Ce matin d'août, ses confrères « de gauche » ne devaient pas, eux non plus, être mécontents de son départ. Car, tout en défendant la biologie marxiste, Haldane n'en réclamait pas moins l'élargissement du champ de prospection de la science, le droit à l'observation des phénomènes non conformes à l'esprit rationnel. Il leur répondait, avec une tranquille insolence : « J'étudie ce qui est réellement bizarre, en chimie-physique, mais je ne néglige rien ailleurs. »

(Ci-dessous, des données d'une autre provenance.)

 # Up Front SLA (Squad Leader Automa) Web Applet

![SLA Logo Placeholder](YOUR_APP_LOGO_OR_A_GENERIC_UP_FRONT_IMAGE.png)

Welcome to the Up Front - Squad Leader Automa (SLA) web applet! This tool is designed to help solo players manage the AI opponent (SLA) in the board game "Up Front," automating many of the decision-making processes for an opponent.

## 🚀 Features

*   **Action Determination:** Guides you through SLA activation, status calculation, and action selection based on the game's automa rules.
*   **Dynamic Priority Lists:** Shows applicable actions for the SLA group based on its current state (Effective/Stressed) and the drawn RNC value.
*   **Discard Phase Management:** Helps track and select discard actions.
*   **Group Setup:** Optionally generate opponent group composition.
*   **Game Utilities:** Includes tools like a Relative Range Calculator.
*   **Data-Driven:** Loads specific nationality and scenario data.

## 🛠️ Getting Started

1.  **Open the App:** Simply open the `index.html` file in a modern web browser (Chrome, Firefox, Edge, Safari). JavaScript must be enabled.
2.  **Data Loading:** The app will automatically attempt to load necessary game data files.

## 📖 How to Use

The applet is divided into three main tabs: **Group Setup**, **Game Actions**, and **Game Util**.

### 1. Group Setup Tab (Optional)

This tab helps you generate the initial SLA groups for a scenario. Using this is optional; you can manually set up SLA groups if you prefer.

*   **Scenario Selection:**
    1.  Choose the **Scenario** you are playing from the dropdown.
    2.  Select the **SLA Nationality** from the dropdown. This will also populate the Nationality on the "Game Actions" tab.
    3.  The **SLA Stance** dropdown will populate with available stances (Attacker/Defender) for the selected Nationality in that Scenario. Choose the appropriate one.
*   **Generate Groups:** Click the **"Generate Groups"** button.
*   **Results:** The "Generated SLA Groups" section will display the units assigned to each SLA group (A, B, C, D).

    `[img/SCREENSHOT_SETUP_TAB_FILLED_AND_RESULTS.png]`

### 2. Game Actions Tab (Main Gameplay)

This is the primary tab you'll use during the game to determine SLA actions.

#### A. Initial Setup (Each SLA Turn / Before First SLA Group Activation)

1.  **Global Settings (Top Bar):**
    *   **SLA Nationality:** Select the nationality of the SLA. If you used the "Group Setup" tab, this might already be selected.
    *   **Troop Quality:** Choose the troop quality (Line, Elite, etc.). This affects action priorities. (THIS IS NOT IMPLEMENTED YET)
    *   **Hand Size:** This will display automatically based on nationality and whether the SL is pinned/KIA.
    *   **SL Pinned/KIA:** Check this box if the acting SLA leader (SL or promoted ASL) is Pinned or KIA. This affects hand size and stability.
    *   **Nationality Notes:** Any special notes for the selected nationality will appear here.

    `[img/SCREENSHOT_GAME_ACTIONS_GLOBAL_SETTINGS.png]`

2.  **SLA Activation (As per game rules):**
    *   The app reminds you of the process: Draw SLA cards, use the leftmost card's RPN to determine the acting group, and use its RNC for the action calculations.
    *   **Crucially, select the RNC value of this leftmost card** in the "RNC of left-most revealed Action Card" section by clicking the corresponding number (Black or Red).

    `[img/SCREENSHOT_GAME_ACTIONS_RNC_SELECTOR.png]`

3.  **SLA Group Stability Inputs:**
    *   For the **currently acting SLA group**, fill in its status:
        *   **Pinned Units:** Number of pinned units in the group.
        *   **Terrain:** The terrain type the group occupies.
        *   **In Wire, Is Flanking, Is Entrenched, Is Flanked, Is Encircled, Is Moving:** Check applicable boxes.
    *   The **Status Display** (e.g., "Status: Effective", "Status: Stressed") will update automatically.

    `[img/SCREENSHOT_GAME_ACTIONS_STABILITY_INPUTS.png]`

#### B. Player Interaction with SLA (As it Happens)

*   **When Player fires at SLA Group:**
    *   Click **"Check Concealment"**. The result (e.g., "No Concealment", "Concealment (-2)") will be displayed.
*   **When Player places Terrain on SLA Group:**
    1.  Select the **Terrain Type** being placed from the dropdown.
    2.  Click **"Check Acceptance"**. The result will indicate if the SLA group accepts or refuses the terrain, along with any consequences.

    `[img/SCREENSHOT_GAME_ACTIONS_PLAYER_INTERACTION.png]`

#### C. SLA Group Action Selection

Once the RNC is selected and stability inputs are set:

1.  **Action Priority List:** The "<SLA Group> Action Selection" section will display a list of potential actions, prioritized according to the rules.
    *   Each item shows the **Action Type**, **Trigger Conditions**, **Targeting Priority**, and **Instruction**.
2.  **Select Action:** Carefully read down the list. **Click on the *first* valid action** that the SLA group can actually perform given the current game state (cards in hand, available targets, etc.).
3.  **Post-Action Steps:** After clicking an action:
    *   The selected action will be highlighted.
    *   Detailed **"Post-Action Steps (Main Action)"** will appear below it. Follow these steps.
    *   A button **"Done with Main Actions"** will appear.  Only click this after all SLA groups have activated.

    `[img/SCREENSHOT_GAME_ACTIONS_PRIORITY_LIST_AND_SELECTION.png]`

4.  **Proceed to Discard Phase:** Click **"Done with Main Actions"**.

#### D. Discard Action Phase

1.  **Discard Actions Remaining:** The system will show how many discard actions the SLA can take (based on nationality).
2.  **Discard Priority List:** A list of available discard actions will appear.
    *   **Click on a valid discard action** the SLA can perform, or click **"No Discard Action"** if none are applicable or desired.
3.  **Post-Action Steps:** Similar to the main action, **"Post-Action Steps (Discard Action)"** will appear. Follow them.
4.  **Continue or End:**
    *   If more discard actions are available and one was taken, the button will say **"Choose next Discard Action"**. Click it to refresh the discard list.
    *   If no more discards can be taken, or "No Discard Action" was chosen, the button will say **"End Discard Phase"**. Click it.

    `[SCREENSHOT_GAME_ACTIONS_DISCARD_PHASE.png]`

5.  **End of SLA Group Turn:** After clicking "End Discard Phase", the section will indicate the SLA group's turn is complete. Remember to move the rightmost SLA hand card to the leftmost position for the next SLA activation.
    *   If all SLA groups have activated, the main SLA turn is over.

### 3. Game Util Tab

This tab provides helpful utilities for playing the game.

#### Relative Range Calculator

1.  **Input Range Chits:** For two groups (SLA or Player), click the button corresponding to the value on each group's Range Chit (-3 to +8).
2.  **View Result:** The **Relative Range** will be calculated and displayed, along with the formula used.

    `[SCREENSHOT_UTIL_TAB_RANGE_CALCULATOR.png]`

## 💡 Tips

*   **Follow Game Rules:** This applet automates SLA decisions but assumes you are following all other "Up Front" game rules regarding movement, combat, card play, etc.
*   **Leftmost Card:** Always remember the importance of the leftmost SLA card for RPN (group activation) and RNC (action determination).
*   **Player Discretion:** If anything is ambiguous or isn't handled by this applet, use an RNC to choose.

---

Il avait insisté depuis longtemps pour que la science étudiât systématiquement la notion d'éveil mystique. Dès 1930, dans ses livres : L'Inégalité de l'Homme et Les Mondes Possibles, en dépit de sa position de savant officiel, il avait déclaré que l'univers était sans doute plus étrange qu'on ne le pensait et que les témoignages poétiques ou religieux sur un état de conscience supérieur à l'état de veille devaient faire l'objet d'une recherche scientifique.
Un tel homme devait fatalement s'embarquer un jour pour les Indes et il ne serait pas étonnant que ses travaux futurs portent sur des sujets comme « Électro Encéphalographie et Mysticisme » ou « Quatrième état de conscience et métabolisme du gaz carbonique ». Cela est possible, de la part d'un homme dont l'œuvre comporte déjà une « Étude des applications de l'espace à dix-huit dimensions aux problèmes essentiels de la génétique ».
Notre psychologie officielle admet deux états de conscience : sommeil et veille. Mais, des origines de l'humanité à nos jours, les témoignages abondent sur l'existence d'états de conscience supérieurs à l'état de veille. Haldane fut sans doute le premier savant moderne décidé à examiner objectivement cette notion de superconscience.
Il était dans la logique de notre époque de transition que cet homme apparût à ses ennemis spiritualistes aussi bien qu'à ses amis matérialistes, comme un metteur de bâtons dans les roues.
Comme Haldane, nous devons être tout à fait étrangers au vieux débat entre spiritualistes et matérialistes. Voilà l'attitude vraiment moderne. Non pas nous tenir au-dessus du débat. Il n'a ni dessus, ni dessous : il n'a ni volume ni sens.
Les spiritualistes croient à la possibilité d'un état supérieur de conscience. Ils y voient un attribut de l'âme immortelle.
Les matérialistes trépignent dès qu'il en est question, et brandissent Descartes. Ni les uns ni les autres n'y vont voir de près, avec un esprit libre. Or il doit y avoir une autre façon de considérer ce problème. Une façon réaliste, au sens où nous entendons ce terme : un réalisme intégral, c'est-à-dire qui tient compte des aspects fantastiques de la réalité.
Il se pourrait d'ailleurs que ce vieux débat n'ait de philosophie que l'apparence. Il se pourrait qu'il ne soit rien d'autre qu'une dispute entre gens qui, fonctionnellement, réagissent de manière différente à un phénomène naturel. Quelque chose comme une discussion dans un ménage entre Monsieur qui aime le vent et Madame qui déteste ça. Le heurt de deux types humains : rien là-dedans qui soit de nature à faire de la lumière. S'il en était ainsi, réellement, que de temps perdu en controverses abstraites, et combien aurions-nous raison de nous éloigner du débat pour aborder, d'un esprit « sauvage », la question de l'état d'éveil !
Voyons l'hypothèse :
Le passage du sommeil à la veille produit un certain nombre de modifications dans l'organisme. Par exemple, la tension artérielle change, l'influx nerveux se modifie. S'il existe, comme nous le pensons, un autre état, disons un état de superveille, un état de conscience supérieur, le passage doit, lui aussi, s'accompagner de diverses transformations.
Or, nous savons tous que, pour certains hommes, le fait d'émerger du sommeil est douloureux ou tout au moins violemment désagréable. La médecine moderne tient compte du phénomène et distingue deux types humains à partir de la réaction au réveil.